10/17くもり、人が好き な 人が好き だ

心を開いていない、とたまに言われることがある。

もっと素のあなたが見たいとか、別の面があるんでしょとか、こんな人だったんだねとか。他の人がどうなのかは知らないが、私に限って言えば、心を開くのに、打ち解けて本音を言うのにまあまあの時間がかかる。

 

そういうのを、他人を信用していないからだと指摘する人もいるが、やはり私に限って言えばその通りである。だってあなたからの第一印象、崩したくないんだもの。クールでしょ、真面目でしょ、仕事できるでしょ、なんて言われるけれど、実際はそんなことはない。小学生が好きそうな下品な話で大笑いするし、可能な限り布団の中で過ごしたいし、同じことは2回でも3回でも間違う。
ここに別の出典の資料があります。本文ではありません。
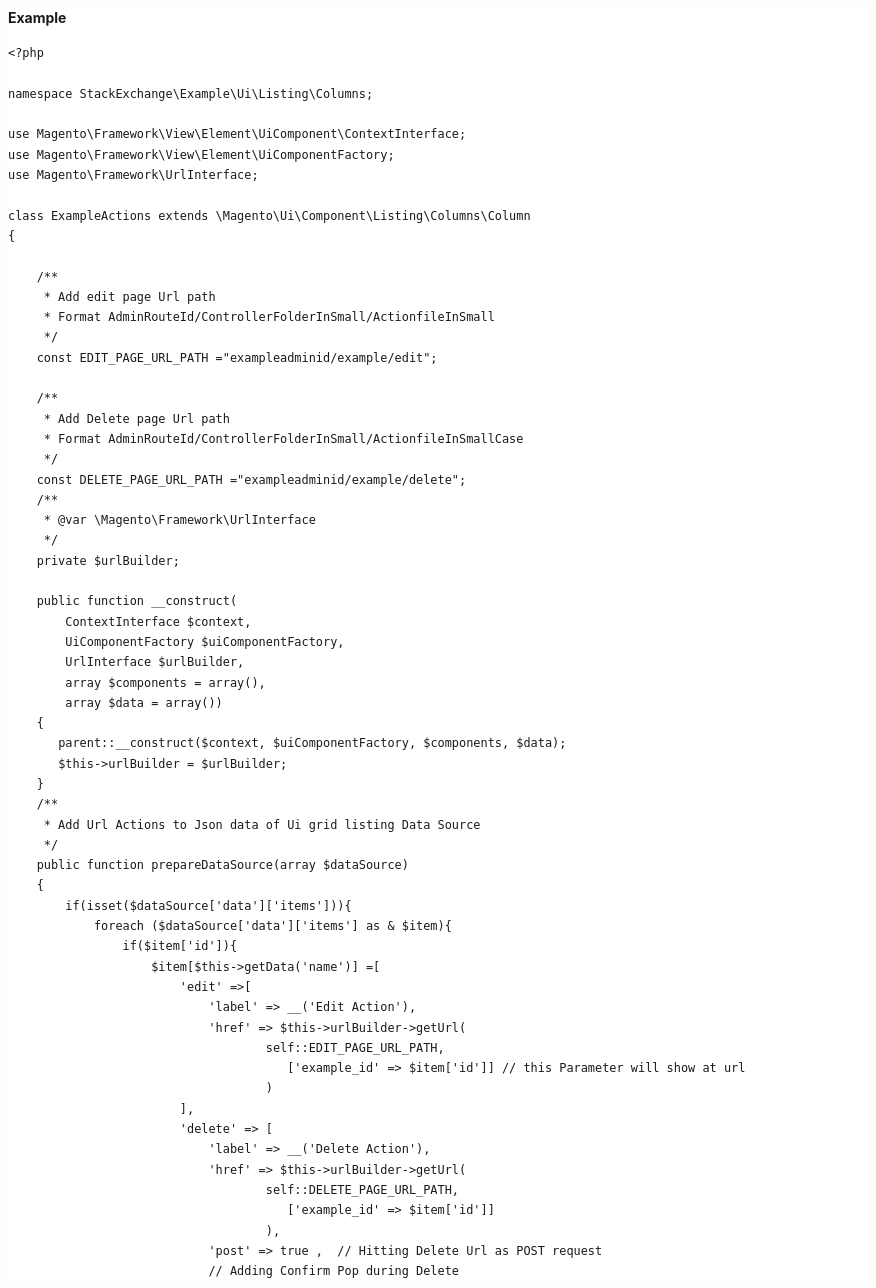**Example**
```
<?php

namespace StackExchange\Example\Ui\Listing\Columns;

use Magento\Framework\View\Element\UiComponent\ContextInterface;
use Magento\Framework\View\Element\UiComponentFactory;
use Magento\Framework\UrlInterface;

class ExampleActions extends \Magento\Ui\Component\Listing\Columns\Column
{

    /**
     * Add edit page Url path
     * Format AdminRouteId/ControllerFolderInSmall/ActionfileInSmall
     */
    const EDIT_PAGE_URL_PATH ="exampleadminid/example/edit";
    
    /**
     * Add Delete page Url path
     * Format AdminRouteId/ControllerFolderInSmall/ActionfileInSmallCase
     */
    const DELETE_PAGE_URL_PATH ="exampleadminid/example/delete";    
    /**
     * @var \Magento\Framework\UrlInterface
     */
    private $urlBuilder;

    public function __construct(
        ContextInterface $context,
        UiComponentFactory $uiComponentFactory,
        UrlInterface $urlBuilder,   
        array $components = array(),
        array $data = array()) 
    {
       parent::__construct($context, $uiComponentFactory, $components, $data);
       $this->urlBuilder = $urlBuilder;
    }
    /**
     * Add Url Actions to Json data of Ui grid listing Data Source
     */
    public function prepareDataSource(array $dataSource)
    {
        if(isset($dataSource['data']['items'])){
            foreach ($dataSource['data']['items'] as & $item){
                if($item['id']){
                    $item[$this->getData('name')] =[
                        'edit' =>[
                            'label' => __('Edit Action'),
                            'href' => $this->urlBuilder->getUrl(
                                    self::EDIT_PAGE_URL_PATH,
                                       ['example_id' => $item['id']] // this Parameter will show at url
                                    )
                        ],
                        'delete' => [
                            'label' => __('Delete Action'),
                            'href' => $this->urlBuilder->getUrl(
                                    self::DELETE_PAGE_URL_PATH,
                                       ['example_id' => $item['id']]
                                    ),
                            'post' => true ,  // Hitting Delete Url as POST request
                            // Adding Confirm Pop during Delete
```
私に対する第一印象は現実と多少ずれているが、そちらの姿の方が格好いいのでそのままにしておいてください。

 

職場の人から個人的な相談をしたいと言われ、LINEを交換した。直後の、よろしくお願いします的な挨拶で愛用しているパンダのスタンプを送ったら、「イメージと違うねw」と返ってきた。私がじゃなくて、あなたの私に対するイメージが間違っているので、修正お願いしまーす。

そんなことがあって、冒頭の話を思い出した。性格上しかたがないと割り切りつつもどうしてもないものねだりをしてしまうもので、初っ端から全力フルスロットで相手に突っ込める人が心底うらやましい。

 

今まであった人の中で最初に思い出されるのは、高校時代の部活顧問である。160cmもない小柄な体で4階にある美術室まで階段を2段飛ばしで上がってくる姿は、まさに天狗であった。男性で、時に乱暴な言葉を使うこともあったが、彼の作品は息を止めたくなるほど繊細かつ緻密であった。

その顧問は数年前に亡くなっている。まだ教師として働いており、病に倒れてから数ヵ月のことであった。告別式でまさに教わっていた美術部員が別れの挨拶をしていて、その時の言葉がとても印象に残っている。

「先生は人たらしで」

生徒が思いついた言葉なのか、いたかもしれない添削者によるものなのかわからない。あるいは、顧問本人の言葉かもしれない。とにかく、先生にぴったりの言葉だと思った。人の懐に飛び込む術に関して、人たらしという表現がしっくりくる。

教育実習に帰った時、顧問は言っていた。教師は人間が好きじゃないとできない。彼からの実習の評価は散々であったが、それは当然のことである。好きにしろ嫌いにしろ、私はその感情を表現するのが下手くそだったから。

好きな作家は誰か、と言われれば獅子文六向田邦子を挙げる。情けないがそんなに数を知らないので有名どころになってしまう(し、お二人の全作品を読んでいるわけでもない)、が、この二人もやっぱり人間が好きなんだろうなあと不勉強ながらに思う。人間の細部をよく観察しているのに、嫌味がない。

顧問にも獅子文六にも向田邦子にも憧れている私は、人が好きな人が好きなのだ。それはやっぱり、ないものねだりである。

 

先天性のへそまがりで生きてきても特に不満はなかったけれど、20代後半ぐらいからもう少し素直だったらなあと思うようになった。それはやっぱりたどりたどれば他人を信じていないところにたどり着く気がする。

神も仏も困った時以外は信じていないけれど、そろそろ他人を信じられるようにならないと流石に生きにくくなるのはわかっている。のだが。